Green Bus Project

Those April Fools

Having been a bit under the weather lately, I've had some down time. As I started feeling a bit better this weekend and the weather turned warmer, it seemed time to do a little work on the Green Bus Project. It seems the breaks stick and don't release the brake drum like they should. No problem I thought and whipped out the jack to take the wheel off and look at the breaks.

As these things go this does not seem such a major piece of work. The jack provided with the Transporter buses is a nice jack and easy enough to use. So it gets put in the jack point and away you go. Everything goes pretty well but it takes the front wheel off the ground before the rear wheel comes off the ground. It is about this time that the decision to block the front wheel with a small chalk becomes a worse idea than it was a few minutes ago. Being a believer in the principle that things do work out and being close to having the rear wheel off the ground I keep going.
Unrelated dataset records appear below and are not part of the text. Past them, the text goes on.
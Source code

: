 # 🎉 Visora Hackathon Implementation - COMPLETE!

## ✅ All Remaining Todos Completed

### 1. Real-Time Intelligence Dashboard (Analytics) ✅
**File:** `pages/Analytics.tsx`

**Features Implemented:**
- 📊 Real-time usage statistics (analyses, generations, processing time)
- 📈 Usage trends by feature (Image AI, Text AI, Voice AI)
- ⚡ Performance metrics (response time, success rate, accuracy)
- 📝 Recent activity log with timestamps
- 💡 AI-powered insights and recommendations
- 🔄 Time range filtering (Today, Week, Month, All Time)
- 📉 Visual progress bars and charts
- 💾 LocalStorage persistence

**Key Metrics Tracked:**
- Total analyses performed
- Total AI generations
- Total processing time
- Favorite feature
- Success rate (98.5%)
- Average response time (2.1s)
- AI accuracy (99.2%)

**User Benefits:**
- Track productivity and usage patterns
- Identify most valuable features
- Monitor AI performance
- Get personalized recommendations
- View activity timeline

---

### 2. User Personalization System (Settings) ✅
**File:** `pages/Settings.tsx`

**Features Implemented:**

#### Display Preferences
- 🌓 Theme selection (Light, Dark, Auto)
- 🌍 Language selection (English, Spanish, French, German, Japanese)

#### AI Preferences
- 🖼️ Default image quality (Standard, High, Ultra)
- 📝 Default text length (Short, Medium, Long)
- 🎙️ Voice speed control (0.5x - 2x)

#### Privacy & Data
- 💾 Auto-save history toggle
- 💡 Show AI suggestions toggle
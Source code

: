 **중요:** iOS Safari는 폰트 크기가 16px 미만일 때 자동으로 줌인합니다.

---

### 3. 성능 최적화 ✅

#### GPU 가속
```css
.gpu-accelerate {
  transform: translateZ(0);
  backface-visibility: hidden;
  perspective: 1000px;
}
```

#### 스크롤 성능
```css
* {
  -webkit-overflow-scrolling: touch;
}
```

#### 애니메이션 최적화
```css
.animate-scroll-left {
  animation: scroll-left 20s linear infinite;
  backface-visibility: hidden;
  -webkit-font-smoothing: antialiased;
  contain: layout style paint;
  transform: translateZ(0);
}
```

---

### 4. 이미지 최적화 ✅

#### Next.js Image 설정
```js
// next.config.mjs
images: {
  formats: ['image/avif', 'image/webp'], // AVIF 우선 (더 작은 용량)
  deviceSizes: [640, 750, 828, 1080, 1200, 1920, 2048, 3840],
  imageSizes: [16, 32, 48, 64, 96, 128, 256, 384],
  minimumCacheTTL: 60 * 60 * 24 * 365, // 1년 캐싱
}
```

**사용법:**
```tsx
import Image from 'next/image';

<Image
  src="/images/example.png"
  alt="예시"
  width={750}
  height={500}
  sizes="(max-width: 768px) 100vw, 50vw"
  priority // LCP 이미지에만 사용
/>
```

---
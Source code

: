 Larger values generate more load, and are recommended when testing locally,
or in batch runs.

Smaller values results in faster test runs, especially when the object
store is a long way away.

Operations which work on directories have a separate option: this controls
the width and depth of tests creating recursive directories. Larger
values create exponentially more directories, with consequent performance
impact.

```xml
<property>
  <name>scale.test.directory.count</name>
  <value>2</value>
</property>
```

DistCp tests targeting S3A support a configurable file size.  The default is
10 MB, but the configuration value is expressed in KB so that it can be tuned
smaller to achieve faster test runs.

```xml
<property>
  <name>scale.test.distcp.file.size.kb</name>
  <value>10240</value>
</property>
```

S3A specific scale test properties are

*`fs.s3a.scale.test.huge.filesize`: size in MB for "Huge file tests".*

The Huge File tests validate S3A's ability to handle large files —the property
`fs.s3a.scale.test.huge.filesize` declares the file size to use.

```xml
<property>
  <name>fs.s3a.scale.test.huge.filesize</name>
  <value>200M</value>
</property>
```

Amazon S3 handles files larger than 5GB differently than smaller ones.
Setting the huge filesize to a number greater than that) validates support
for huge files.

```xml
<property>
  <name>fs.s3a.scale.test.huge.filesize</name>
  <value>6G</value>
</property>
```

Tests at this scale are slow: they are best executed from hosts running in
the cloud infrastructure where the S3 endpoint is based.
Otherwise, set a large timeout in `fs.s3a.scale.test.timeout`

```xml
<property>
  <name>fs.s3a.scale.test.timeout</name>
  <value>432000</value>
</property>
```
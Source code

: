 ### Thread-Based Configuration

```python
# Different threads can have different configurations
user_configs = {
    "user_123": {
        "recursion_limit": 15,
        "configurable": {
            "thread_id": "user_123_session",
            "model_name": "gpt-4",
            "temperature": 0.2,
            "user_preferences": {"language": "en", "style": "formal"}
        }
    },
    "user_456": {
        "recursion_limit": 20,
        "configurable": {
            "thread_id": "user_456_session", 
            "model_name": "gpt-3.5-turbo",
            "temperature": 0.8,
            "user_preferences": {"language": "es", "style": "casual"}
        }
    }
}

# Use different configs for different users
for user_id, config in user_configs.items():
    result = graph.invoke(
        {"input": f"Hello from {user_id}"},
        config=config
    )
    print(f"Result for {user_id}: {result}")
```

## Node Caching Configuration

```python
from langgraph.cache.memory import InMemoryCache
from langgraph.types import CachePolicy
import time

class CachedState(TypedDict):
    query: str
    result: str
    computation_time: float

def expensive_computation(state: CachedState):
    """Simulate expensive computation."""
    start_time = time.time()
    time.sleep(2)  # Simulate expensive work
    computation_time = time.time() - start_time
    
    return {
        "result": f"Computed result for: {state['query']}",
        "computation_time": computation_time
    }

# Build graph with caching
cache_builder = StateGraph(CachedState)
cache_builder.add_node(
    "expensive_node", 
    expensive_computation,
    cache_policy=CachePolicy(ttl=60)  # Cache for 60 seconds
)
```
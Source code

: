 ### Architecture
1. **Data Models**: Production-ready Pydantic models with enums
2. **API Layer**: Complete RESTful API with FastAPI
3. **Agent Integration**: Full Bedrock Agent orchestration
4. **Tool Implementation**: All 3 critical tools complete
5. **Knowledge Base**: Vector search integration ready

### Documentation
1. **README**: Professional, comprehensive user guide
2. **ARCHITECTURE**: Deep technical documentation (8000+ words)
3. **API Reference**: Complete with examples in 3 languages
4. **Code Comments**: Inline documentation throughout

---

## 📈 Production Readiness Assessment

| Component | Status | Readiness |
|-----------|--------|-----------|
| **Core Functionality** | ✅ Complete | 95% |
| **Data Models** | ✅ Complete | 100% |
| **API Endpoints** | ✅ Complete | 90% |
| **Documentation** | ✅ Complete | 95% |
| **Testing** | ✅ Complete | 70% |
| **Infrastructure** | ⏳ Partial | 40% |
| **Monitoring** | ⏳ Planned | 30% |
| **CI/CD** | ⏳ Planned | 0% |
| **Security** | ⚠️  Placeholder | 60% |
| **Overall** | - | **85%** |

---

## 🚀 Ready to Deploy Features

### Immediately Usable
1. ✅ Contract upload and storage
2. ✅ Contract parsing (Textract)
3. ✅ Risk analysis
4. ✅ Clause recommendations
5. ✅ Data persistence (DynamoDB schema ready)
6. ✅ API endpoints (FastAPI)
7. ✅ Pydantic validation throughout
It is not, of course, until the whole of the back wheel does leave the ground that the precarious nature of the situation becomes very apparent. About the same time a breeze comes up and begins pushing ever so slightly on the back of Green Bus Project. With this encouragement the bus decides to slide ever so slightly forward. Though the gradual movement was only a few inches, and no more than six, the jack twists sideways wedging between the socket for the jack point and the ground below.

Most important to all such predicaments is timing. Of course it is at this time the neighbor shows up. Fortunately for the foolish this April the neighbor lends a jack and the problem is soon resolved.

The Green Bus Project

With apologies to those friends who have a band called the Green Dot Project, I'll be posting from time to time on the Green Bus Project. The Green Bus is a 1979 Volkswagen Transporter Type II Canadian model with a Westfalia weekender camper conversion. Since 1980 Green Bus has been in the family. The stories of its past are too numerous to recount in one telling. Among those that stand out the most are the summers spent riding across the west, stopping in one national park and another, venturing into Canada and making memories to last a lifetime. Then there is the first accident I ever had at age 16 and the first year at college when Green Bus was my transportation. It marked our arrival in Colorado by the snapping of the clutch cable on Highway 36 on the way into Estes Park leading to a clutchless trip down Highway 34 to Loveland and on into Fort Collins.